Un roman familial passé au détergent de l’humour fou
Pratiquant le ricochet à la surface des souvenirs, elle est animée de “cette affection inconsidérée qu’on peut ressentir pour des ancêtres qu’on n’a pas connus”. Mais forcée aussi, poussée dans le dos, par le sentiment “injustifiable, étourdissant” d’être une fille prodigue se décidant “à rentrer à la maison”.
Ecce homo : Jules Poisson, né à Paris en 1833 et mort en 1919. Ces deux dates sont déjà un vertige. Poisson a donc vécu quelques bricoles qui bouleversèrent l’histoire de France. Napoléon III, Commune de Paris, guerre de 14, qui sont ici magnifiquement évoqués. Et, aussi bien, les inondations de 1910 ou un épisode gla-gla à l’hiver 1879-1880.
Autodidacte naturaliste, attaché au Jardin des Plantes, s’échinant nuit et jour à résoudre des énigmes botaniques…
Mais Jules n’est pas seulement un témoin des événements passés, il est aussi un personnage intime dont Christine Montalbetti, telle une Vulcaine, forge les traits à grands coups de marteau sur l’enclume de son roman familial.
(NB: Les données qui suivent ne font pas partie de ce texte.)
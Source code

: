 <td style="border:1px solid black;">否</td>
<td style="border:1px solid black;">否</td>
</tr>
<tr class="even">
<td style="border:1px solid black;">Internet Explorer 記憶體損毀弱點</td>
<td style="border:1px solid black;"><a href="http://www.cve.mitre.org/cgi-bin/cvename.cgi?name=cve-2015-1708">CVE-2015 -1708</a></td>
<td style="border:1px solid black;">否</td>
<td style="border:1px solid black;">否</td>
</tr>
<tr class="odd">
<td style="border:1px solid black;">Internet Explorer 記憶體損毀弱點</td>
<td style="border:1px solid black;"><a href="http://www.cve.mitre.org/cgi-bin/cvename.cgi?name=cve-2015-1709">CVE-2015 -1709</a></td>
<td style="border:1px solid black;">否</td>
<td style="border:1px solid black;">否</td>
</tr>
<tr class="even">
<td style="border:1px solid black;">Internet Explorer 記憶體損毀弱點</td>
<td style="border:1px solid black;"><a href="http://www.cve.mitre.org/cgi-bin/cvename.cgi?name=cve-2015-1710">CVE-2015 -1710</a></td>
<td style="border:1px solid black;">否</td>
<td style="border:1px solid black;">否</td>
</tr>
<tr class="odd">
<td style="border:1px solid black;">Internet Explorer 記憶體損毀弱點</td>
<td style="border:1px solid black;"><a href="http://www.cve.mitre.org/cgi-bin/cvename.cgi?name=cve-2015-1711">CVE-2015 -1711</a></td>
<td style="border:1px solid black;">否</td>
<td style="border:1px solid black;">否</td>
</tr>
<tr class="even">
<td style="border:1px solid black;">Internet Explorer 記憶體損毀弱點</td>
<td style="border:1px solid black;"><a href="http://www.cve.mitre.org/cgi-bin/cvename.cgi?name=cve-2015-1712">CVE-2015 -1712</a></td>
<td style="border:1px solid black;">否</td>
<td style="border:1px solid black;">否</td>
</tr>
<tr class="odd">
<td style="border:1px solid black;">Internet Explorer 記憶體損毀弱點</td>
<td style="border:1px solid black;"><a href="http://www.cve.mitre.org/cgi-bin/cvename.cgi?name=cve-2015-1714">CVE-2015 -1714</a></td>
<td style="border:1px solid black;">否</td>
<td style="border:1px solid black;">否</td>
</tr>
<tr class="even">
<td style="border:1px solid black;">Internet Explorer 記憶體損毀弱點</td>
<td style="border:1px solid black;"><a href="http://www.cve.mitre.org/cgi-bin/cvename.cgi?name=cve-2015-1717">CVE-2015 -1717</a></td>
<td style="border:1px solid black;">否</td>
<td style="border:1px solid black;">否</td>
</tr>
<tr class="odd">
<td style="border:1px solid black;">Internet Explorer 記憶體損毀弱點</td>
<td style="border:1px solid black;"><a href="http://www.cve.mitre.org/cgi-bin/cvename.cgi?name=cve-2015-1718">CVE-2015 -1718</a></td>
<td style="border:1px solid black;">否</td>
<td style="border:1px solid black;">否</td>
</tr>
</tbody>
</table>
Ce Jules Poisson en effet, c’est quelqu’un ! Autodidacte naturaliste, attaché au Jardin des Plantes, s’échinant nuit et jour à résoudre des énigmes botaniques… Entre Sophie, sa douce épouse, et Eugène, son fils énigmatique, c’est la sarabande des morts vivants.
A toutes les pages, un murmure se glisse : “N’est-il pas formidable mon Poisson ?” Oui, madame Montalbetti, ce Jules est grand, et on aurait aimé le connaître comme il vous plaît de le raconter, aléatoire, fabuliste et zigzaguant entre humour fou et autodérision. Avec à la volée une pincée de mélancolie quand, dans la ramure de l’arbre généalogique, brusquement une évidence malcommode bourgeonne : “Le fait que moi je suis au bout d’une branche qui ne se ramifie pas.”